Tout juste après, en case 4, du côté du point de vue narratif de Sullivan, en signant, Keller énonce un mot ; comme il s’agit pour elle de sa manière de s’exprimer, ces signes apparaissent donc au sein de phylactères. Ainsi, cette solution graphique avancée par Lambert vient enrichir le phylactère en tant qu’espace textuel : il serait finalement à même de citer toute langue naturelle, qu’elle soit orale ou signée [10]. Il conviendrait de signaler ici que présenter une image plutôt que du texte au sein d’un phylactère n’est pas un procédé neuf, tant il a abondamment été employé dans les œuvres de bande dessinée muette ou humoristique depuis plusieurs décennies ; cependant, l’image est plus souvent qu’autrement employée comme symbole, métaphore ou indice du discours du personnage (la fameuse tête de mort figurant une invective, par exemple), alors qu’ici, il est question de signes linguistiques figurant directement une parole signée [11].
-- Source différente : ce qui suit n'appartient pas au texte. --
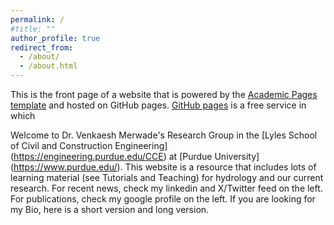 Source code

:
 ```yaml
---
permalink: /
#title: ""
author_profile: true
redirect_from: 
  - /about/
  - /about.html
---
```

This is the front page of a website that is powered by the [Academic Pages template](https://github.com/academicpages/academicpages.github.io) and hosted on GitHub pages. [GitHub pages](https://pages.github.com) is a free service in which

Welcome to Dr. Venkaesh Merwade's Research Group in the [Lyles School of Civil and Construction Engineering] (https://engineering.purdue.edu/CCE) at [Purdue University] (https://www.purdue.edu/). This website is a resource that includes lots of learning material (see Tutorials and Teaching) for hydrology and our current research. For recent news, check my linkedin and X/Twitter feed on the left. For publications, check my google profile on the left. If you are looking for my Bio, here is a short version and long version.

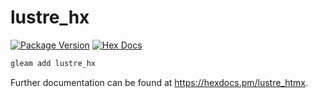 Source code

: # lustre_hx

[![Package Version](https://img.shields.io/hexpm/v/lustre_htmx)](https://hex.pm/packages/lustre_htmx)
[![Hex Docs](https://img.shields.io/badge/hex-docs-ffaff3)](https://hexdocs.pm/lustre_htmx/)

```sh
gleam add lustre_hx
```

Further documentation can be found at <https://hexdocs.pm/lustre_htmx>.
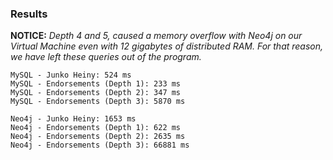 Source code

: ### Results

**NOTICE:** _Depth 4 and 5, caused a memory overflow with Neo4j on our Virtual Machine even with 12 gigabytes of distributed RAM. For that reason, we have left these queries out of the program._

```
MySQL - Junko Heiny: 524 ms
MySQL - Endorsements (Depth 1): 233 ms
MySQL - Endorsements (Depth 2): 347 ms
MySQL - Endorsements (Depth 3): 5870 ms

Neo4j - Junko Heiny: 1653 ms
Neo4j - Endorsements (Depth 1): 622 ms
Neo4j - Endorsements (Depth 2): 2635 ms
Neo4j - Endorsements (Depth 3): 66881 ms
```
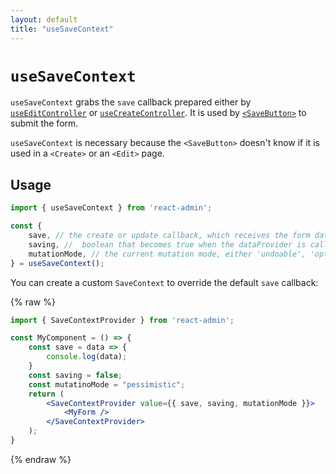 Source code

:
```yaml
---
layout: default
title: "useSaveContext"
---
```


# `useSaveContext`

`useSaveContext` grabs the `save` callback prepared either by [`useEditController`](./useEditController.md) or [`useCreateController`](./useCreateController.md). It is used by [`<SaveButton>`](./SaveButton.md) to submit the form.

`useSaveContext` is necessary because the `<SaveButton>` doesn't know if it is used in a `<Create>` or an `<Edit>` page.

## Usage

```jsx
import { useSaveContext } from 'react-admin';

const { 
    save, // the create or update callback, which receives the form data and calls the dataProvider
    saving, //  boolean that becomes true when the dataProvider is called
    mutationMode, // the current mutation mode, either 'undoable', 'optimistic', or 'pessimistic'
} = useSaveContext();
```

You can create a custom `SaveContext` to override the default `save` callback:

{% raw %}
```jsx
import { SaveContextProvider } from 'react-admin';

const MyComponent = () => {
    const save = data => {
        console.log(data);
    }
    const saving = false;
    const mutatinoMode = "pessimistic";
    return (
        <SaveContextProvider value={{ save, saving, mutationMode }}>
            <MyForm />
        </SaveContextProvider>
    );
}
```
{% endraw %}
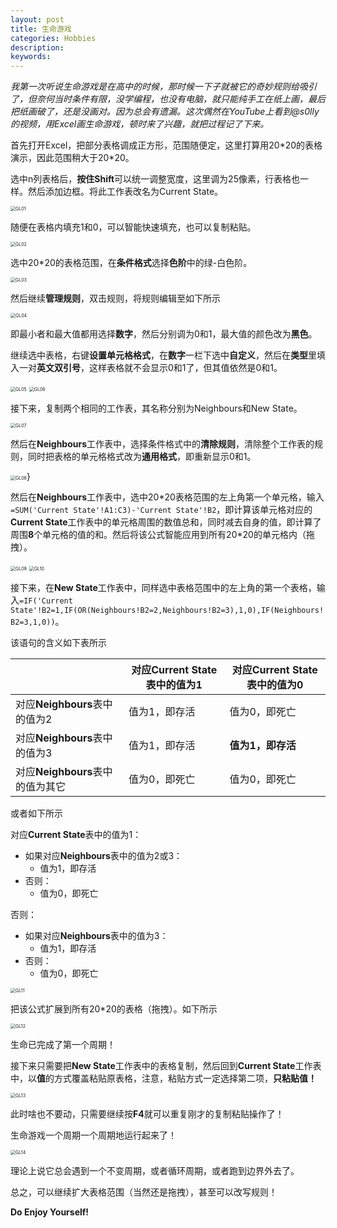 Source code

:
 ```yaml
---
layout: post
title: 生命游戏
categories: Hobbies
description: 
keywords: 
---
```


*我第一次听说生命游戏是在高中的时候，那时候一下子就被它的奇妙规则给吸引了，但奈何当时条件有限，没学编程，也没有电脑，就只能纯手工在纸上画，最后把纸画破了，还是没画对。因为总会有遗漏。这次偶然在YouTube上看到@s0lly的视频，用Excel画生命游戏，顿时来了兴趣，就把过程记了下来。*

<!--more-->

首先打开Excel，把部分表格调成正方形，范围随便定，这里打算用20\*20的表格演示，因此范围稍大于20\*20。

选中n列表格后，**按住Shift**可以统一调整宽度，这里调为25像素，行表格也一样。然后添加边框。将此工作表改名为Current State。

<img src="/images/posts/GOF/GL01.png" alt="GL01" style="zoom:50%;" />

随便在表格内填充1和0，可以智能快速填充，也可以复制粘贴。

<img src="/images/posts/GOF/GL02.png" alt="GL02" style="zoom:50%;" />

选中20\*20的表格范围，在**条件格式**选择**色阶**中的绿-白色阶。

<img src="/images/posts/GOF/GL03.png" alt="GL03" style="zoom:50%;" />

然后继续**管理规则**，双击规则，将规则编辑至如下所示

<img src="/images/posts/GOF/GL04.png" alt="GL04" style="zoom:50%;" />

即最小者和最大值都用选择**数字**，然后分别调为0和1，最大值的颜色改为**黑色**。

继续选中表格，右键**设置单元格格式**，在**数字**一栏下选中**自定义**，然后在**类型**里填入一对**英文双引号**，这样表格就不会显示0和1了，但其值依然是0和1。

<img src="/images/posts/GOF/GL05.png" alt="GL05" style="zoom:50%;" />

<img src="/images/posts/GOF/GL06.png" alt="GL06" style="zoom:50%;" />

接下来，复制两个相同的工作表，其名称分别为Neighbours和New State。

<img src="/images/posts/GOF/GL07.png" alt="GL07" style="zoom:50%;" />

然后在**Neighbours**工作表中，选择条件格式中的**清除规则**，清除整个工作表的规则，同时把表格的单元格格式改为**通用格式**，即重新显示0和1。

<img src="/images/posts/GOF/GL08.png" alt="GL08" style="zoom:50%;" />}

然后在**Neighbours**工作表中，选中20\*20表格范围的左上角第一个单元格，输入`=SUM('Current State'!A1:C3)-'Current State'!B2`，即计算该单元格对应的**Current State**工作表中的单元格周围的数值总和，同时减去自身的值，即计算了周围**8**个单元格的值的和。然后将该公式智能应用到所有20\*20的单元格内（拖拽）。

<img src="/images/posts/GOF/GL09.png" alt="GL09" style="zoom:50%;" />

<img src="/images/posts/GOF/GL10.png" alt="GL10" style="zoom:50%;" />

接下来，在**New State**工作表中，同样选中表格范围中的左上角的第一个表格，输入`=IF('Current State'!B2=1,IF(OR(Neighbours!B2=2,Neighbours!B2=3),1,0),IF(Neighbours!B2=3,1,0))`。

该语句的含义如下表所示

|                                  | 对应**Current State**表中的值为1 | 对应**Current State**表中的值为0 |
| -------------------------------- | -------------------------------- | -------------------------------- |
| 对应**Neighbours**表中的值为2    | 值为1，即存活                    | 值为0，即死亡                    |
| 对应**Neighbours**表中的值为3    | 值为1，即存活                    | **值为1，即存活**                |
| 对应**Neighbours**表中的值为其它 | 值为0，即死亡                    | 值为0，即死亡                    |

或者如下所示

对应**Current State**表中的值为1：

*   如果对应**Neighbours**表中的值为2或3：
    *   值为1，即存活
*   否则：
    *   值为0，即死亡

否则：

*   如果对应**Neighbours**表中的值为3：
    *   值为1，即存活
*   否则：
    *   值为0，即死亡

<img src="/images/posts/GOF/GL11.png" alt="GL11" style="zoom:50%;" />

把该公式扩展到所有20\*20的表格（拖拽）。如下所示

<img src="/images/posts/GOF/GL12.png" alt="GL12" style="zoom:50%;" />

生命已完成了第一个周期！

接下来只需要把**New State**工作表中的表格复制，然后回到**Current State**工作表中，以**值**的方式覆盖粘贴原表格，注意，粘贴方式一定选择第二项，**只粘贴值！**

<img src="/images/posts/GOF/GL13.png" alt="GL13" style="zoom:50%;" />

此时啥也不要动，只需要继续按**F4**就可以重复刚才的复制粘贴操作了！

生命游戏一个周期一个周期地运行起来了！

<img src="/images/posts/GOF/GL14.png" alt="GL14" style="zoom:50%;" />

理论上说它总会遇到一个不变周期，或者循环周期，或者跑到边界外去了。

总之，可以继续扩大表格范围（当然还是拖拽），甚至可以改写规则！

**Do Enjoy Yourself!** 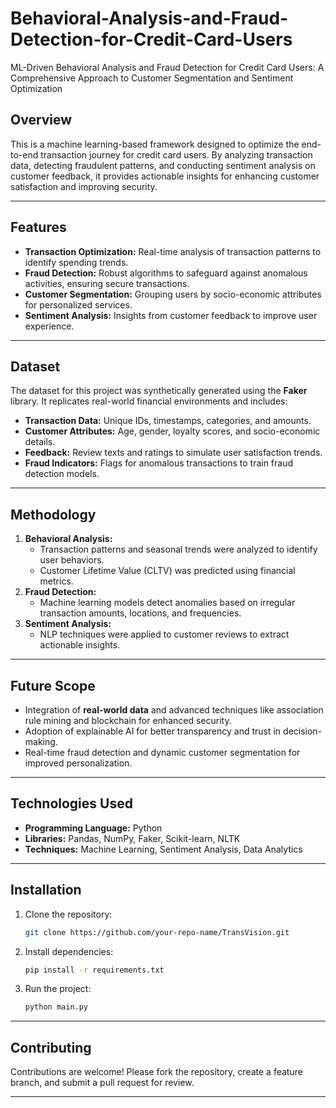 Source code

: # Behavioral-Analysis-and-Fraud-Detection-for-Credit-Card-Users
ML-Driven Behavioral Analysis and Fraud Detection for Credit Card Users: A Comprehensive Approach to Customer Segmentation and Sentiment Optimization
  

## Overview  
This is a machine learning-based framework designed to optimize the end-to-end transaction journey for credit card users. By analyzing transaction data, detecting fraudulent patterns, and conducting sentiment analysis on customer feedback, it provides actionable insights for enhancing customer satisfaction and improving security.  

---

## Features  
- **Transaction Optimization:** Real-time analysis of transaction patterns to identify spending trends.  
- **Fraud Detection:** Robust algorithms to safeguard against anomalous activities, ensuring secure transactions.  
- **Customer Segmentation:** Grouping users by socio-economic attributes for personalized services.  
- **Sentiment Analysis:** Insights from customer feedback to improve user experience.  

---

## Dataset  
The dataset for this project was synthetically generated using the **Faker** library. It replicates real-world financial environments and includes:  
- **Transaction Data:** Unique IDs, timestamps, categories, and amounts.  
- **Customer Attributes:** Age, gender, loyalty scores, and socio-economic details.  
- **Feedback:** Review texts and ratings to simulate user satisfaction trends.  
- **Fraud Indicators:** Flags for anomalous transactions to train fraud detection models.  

---

## Methodology  
1. **Behavioral Analysis:**  
   - Transaction patterns and seasonal trends were analyzed to identify user behaviors.  
   - Customer Lifetime Value (CLTV) was predicted using financial metrics.  
2. **Fraud Detection:**  
   - Machine learning models detect anomalies based on irregular transaction amounts, locations, and frequencies.  
3. **Sentiment Analysis:**  
   - NLP techniques were applied to customer reviews to extract actionable insights.  

---

## Future Scope  
- Integration of **real-world data** and advanced techniques like association rule mining and blockchain for enhanced security.  
- Adoption of explainable AI for better transparency and trust in decision-making.  
- Real-time fraud detection and dynamic customer segmentation for improved personalization.  

---

## Technologies Used  
- **Programming Language:** Python  
- **Libraries:** Pandas, NumPy, Faker, Scikit-learn, NLTK  
- **Techniques:** Machine Learning, Sentiment Analysis, Data Analytics  

---

## Installation  
1. Clone the repository:  
   ```bash  
   git clone https://github.com/your-repo-name/TransVision.git  
   ```  
2. Install dependencies:  
   ```bash  
   pip install -r requirements.txt  
   ```  
3. Run the project:  
   ```bash  
   python main.py  
   ```  

---

## Contributing  
Contributions are welcome! Please fork the repository, create a feature branch, and submit a pull request for review.  

---



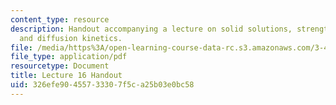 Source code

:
 ```yaml
---
content_type: resource
description: Handout accompanying a lecture on solid solutions, strengthening, annealing,
  and diffusion kinetics.
file: /media/https%3A/open-learning-course-data-rc.s3.amazonaws.com/3-40j-physical-metallurgy-fall-2009/326efe90455733307f5ca25b03e0bc58_MIT3_40JF09_fig16.pdf
file_type: application/pdf
resourcetype: Document
title: Lecture 16 Handout
uid: 326efe90-4557-3330-7f5c-a25b03e0bc58
---
```

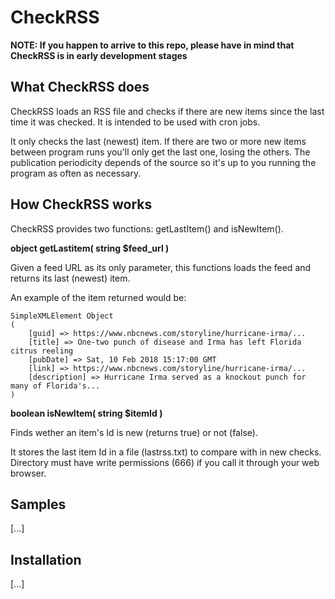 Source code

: # CheckRSS

**NOTE: If you happen to arrive to this repo, please have in mind that CheckRSS is in early development stages**

## What CheckRSS does

CheckRSS loads an RSS file and checks if there are new items since the last time it was checked. It is intended to be used with cron jobs.

It only checks the last (newest) item. If there are two or more new items between program runs you'll only get the last one, losing the others. The publication periodicity depends of the source so it's up to you running the program as often as necessary.


## How CheckRSS works

CheckRSS provides two functions: getLastItem() and isNewItem().

**object getLastitem( string $feed_url )**

Given a feed URL as its only parameter, this functions loads the feed and returns its last (newest) item.

An example of the item returned would be:

```
SimpleXMLElement Object
(
    [guid] => https://www.nbcnews.com/storyline/hurricane-irma/...
    [title] => One-two punch of disease and Irma has left Florida citrus reeling
    [pubDate] => Sat, 10 Feb 2018 15:17:00 GMT
    [link] => https://www.nbcnews.com/storyline/hurricane-irma/...
    [description] => Hurricane Irma served as a knockout punch for many of Florida's...
)
```

**boolean isNewItem( string $itemId )**

Finds wether an item's Id is new (returns true) or not (false).

It stores the last item Id in a file (lastrss.txt) to compare with in new checks. Directory must have write permissions (666) if you call it through your web browser.

## Samples

[...]

## Installation

[...]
En deux cases, Lambert a donc posé, d’un point de vue signifiant, la case et le phylactère comme des espaces d’énonciation équivalents. Ce constat plonge par ailleurs le lecteur de la bande dessinée dans une savoureuse mise en abyme le renvoyant à sa propre condition, cette bande dessinée se trouvant du même fait réaffirmée comme interface du langage du récit. En somme, ce dispositif fait du lecteur un alter ego de Keller, qui se voit enseigner l’histoire de celle-ci.
[8] « Keller Helen - (1880-1968) », Encyclopædia Universalis (en ligne. Consulté le 9 août 2021).
[9] « Permanence de l’objet », Wikipedia.fr (en ligne. Consulté le 9 août 2021).
[10] Un enfant (même entendant) apprenant comme première langue une langue signée (de parents sourds, par exemple) verra sur le plan cognitif – pour reprendre la théorie de la grammaire universelle de Noam Chomsky – se fixer dans son cerveau les mêmes paramètres syntaxiques, sémantiques, etc. (exception faite des paramètres phonologiques, ceux-ci se trouvant transposés sur le plan visuo-gestuel) qu’un enfant apprenant une langue orale. Ainsi, les langues signées sont considérées comme des langues naturelles au même titre que celles orales.
[11] En fait, Helen Keller n’utilisera jamais l’American Sign Language (ASL), qu’elle jugera plus tard inadapté aux sourds aveugles. Au XIXe siècle, l’éducation des enfants sourds est encore largement fondée sur l’oralisme ; Annie apprend donc plutôt à Helen l’anglais, signé à l’aide d’un alphabet manuel.